Le principali Borse europee hanno aperto la seduta in rialzo grazie all'ottimismo sulla possibilità di riuscire a contenere l'epidemia di coronavirus. L'indice Stoxx 600 guadagna lo 0,5%, il Dax30 di Francoforte lo 0,7%, il Cac40 di Parigi lo 0,8%, il Ftse100 di Londra lo 0,6% e l'Ibex35 di Madrid lo 0,4%. Mercoledì sono circolate notizie, non confermate, secondo cui i ricercatori avrebbero fatto passi avanti nello sviluppo di un vaccino, ma l'Organizzazione mondiale della sanità ha dichiarato che non esistono ancora terapie efficaci conosciute contro il coronavirus. Intanto le vittime accertate sono salite a 563 (a fronte di oltre 28.000 contagiati).
Tra i titoli in evidenza ArcelorMittal +10%. Il colosso dell'acciaio ha aumentato il dividendo a 0,30 dollari per azione da 0,20 dollari del 2018. Il debito netto a fine 2019 ha raggiunto il livello più basso dal 2006 (anno della fusione tra Arcelor e Mittal) a 9,3 miliardi di dollari.
Publicis Groupe +4%. Il gruppo pubblicitario ha chiuso il quarto trimestre con ricavi in crescita a 2,87 miliardi di euro da 2,49 miliardi dello stesso periodo di un anno prima.
Ing Groep -0,3%. Il gruppo bancario olandese ha registrato nel quarto trimestre il crollo del 30,9% dei profitti netti a 880 milioni di euro, contro gli 1,14 miliardi del consensus di FactSet. L'utile underlying prima delle tasse è invece sceso da 1,69 a 1,34 miliardi, contro gli 1,62 miliardi attesi dagli analisti. Nei tre mesi le entrate nette da interessi sono salite dello 0,7% annuo a 3,60 miliardi. Ing ha parallelamente annunciato un dividendo finale di 69 centesimi (contro i 68 centesimi del 2018).

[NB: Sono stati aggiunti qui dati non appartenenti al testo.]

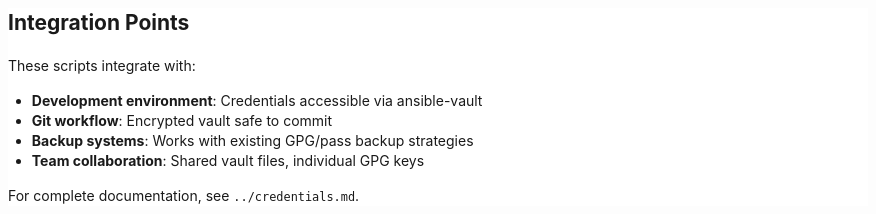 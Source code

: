 ## Integration Points

These scripts integrate with:
- **Development environment**: Credentials accessible via ansible-vault
- **Git workflow**: Encrypted vault safe to commit  
- **Backup systems**: Works with existing GPG/pass backup strategies
- **Team collaboration**: Shared vault files, individual GPG keys

For complete documentation, see `../credentials.md`. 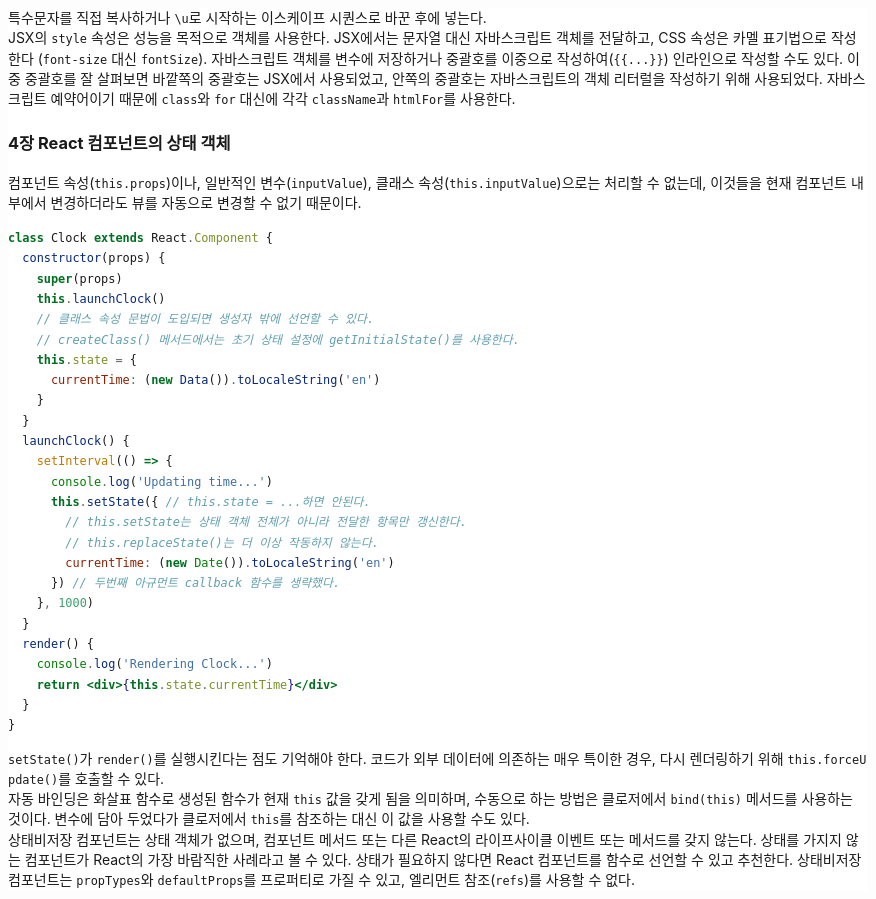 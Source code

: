  특수문자를 직접 복사하거나 `\u`로 시작하는 이스케이프 시퀀스로 바꾼 후에
 넣는다.<br>
JSX의 `style` 속성은 성능을 목적으로 객체를 사용한다. JSX에서는 문자열 대신
 자바스크립트 객체를 전달하고, CSS 속성은 카멜 표기법으로 작성한다 (`font-size`
 대신 `fontSize`). 자바스크립트 객체를 변수에 저장하거나 중괄호를 이중으로
 작성하여(`{{...}}`) 인라인으로 작성할 수도 있다. 이중 중괄호를 잘 살펴보면
 바깥쪽의 중괄호는 JSX에서 사용되었고, 안쪽의 중괄호는 자바스크립트의 객체
 리터럴을 작성하기 위해 사용되었다. 자바스크립트 예약어이기 때문에 `class`와
 `for` 대신에 각각 `className`과 `htmlFor`를 사용한다.

### 4장 React 컴포넌트의 상태 객체

컴포넌트 속성(`this.props`)이나, 일반적인 변수(`inputValue`), 클래스
 속성(`this.inputValue`)으로는 처리할 수 없는데, 이것들을 현재 컴포넌트 내부에서
 변경하더라도 뷰를 자동으로 변경할 수 없기 때문이다.

```jsx
class Clock extends React.Component {
  constructor(props) {
    super(props)
    this.launchClock()
    // 클래스 속성 문법이 도입되면 생성자 밖에 선언할 수 있다.
    // createClass() 메서드에서는 초기 상태 설정에 getInitialState()를 사용한다.
    this.state = {
      currentTime: (new Data()).toLocaleString('en')
    }
  }
  launchClock() {
    setInterval(() => {
      console.log('Updating time...')
      this.setState({ // this.state = ...하면 안된다.
        // this.setState는 상태 객체 전체가 아니라 전달한 항목만 갱신한다.
        // this.replaceState()는 더 이상 작동하지 않는다.
        currentTime: (new Date()).toLocaleString('en')
      }) // 두번째 아규먼트 callback 함수를 생략했다.
    }, 1000)
  }
  render() {
    console.log('Rendering Clock...')
    return <div>{this.state.currentTime}</div>
  }
}
```

`setState()`가 `render()`를 실행시킨다는 점도 기억해야 한다. 코드가 외부
 데이터에 의존하는 매우 특이한 경우, 다시 렌더링하기 위해 `this.forceUpdate()`를
 호출할 수 있다.<br>
자동 바인딩은 화살표 함수로 생성된 함수가 현재 `this` 값을 갖게 됨을 의미하며,
 수동으로 하는 방법은 클로저에서 `bind(this)` 메서드를 사용하는 것이다. 변수에
 담아 두었다가 클로저에서 `this`를 참조하는 대신 이 값을 사용할 수도 있다.<br>
상태비저장 컴포넌트는 상태 객체가 없으며, 컴포넌트 메서드 또는 다른 React의
 라이프사이클 이벤트 또는 메서드를 갖지 않는다. 상태를 가지지 않는 컴포넌트가
 React의 가장 바람직한 사례라고 볼 수 있다. 상태가 필요하지 않다면 React
 컴포넌트를 함수로 선언할 수 있고 추천한다. 상태비저장 컴포넌트는 `propTypes`와
 `defaultProps`를 프로퍼티로 가질 수 있고, 엘리먼트 참조(`refs`)를 사용할 수
 없다.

Sul fronte macroeconomico il Dipartimento dell'Economia e della Tecnologia tedesco ha reso noto che a dicembre gli ordinativi industriali sono crollati del 2,1% rispetto al mese precedente, risultando nettamente inferiori alle attese degli analisti fissate su un incremento dello 0,6%. A novembre gli ordinativi erano diminuiti dello 0,8% (rivisto dal -1,3%) rispetto al mese precedente. Su base annuale gli ordinativi ricevuti sono scesi dell' 8,7% rispetto allo stesso periodo del 2018.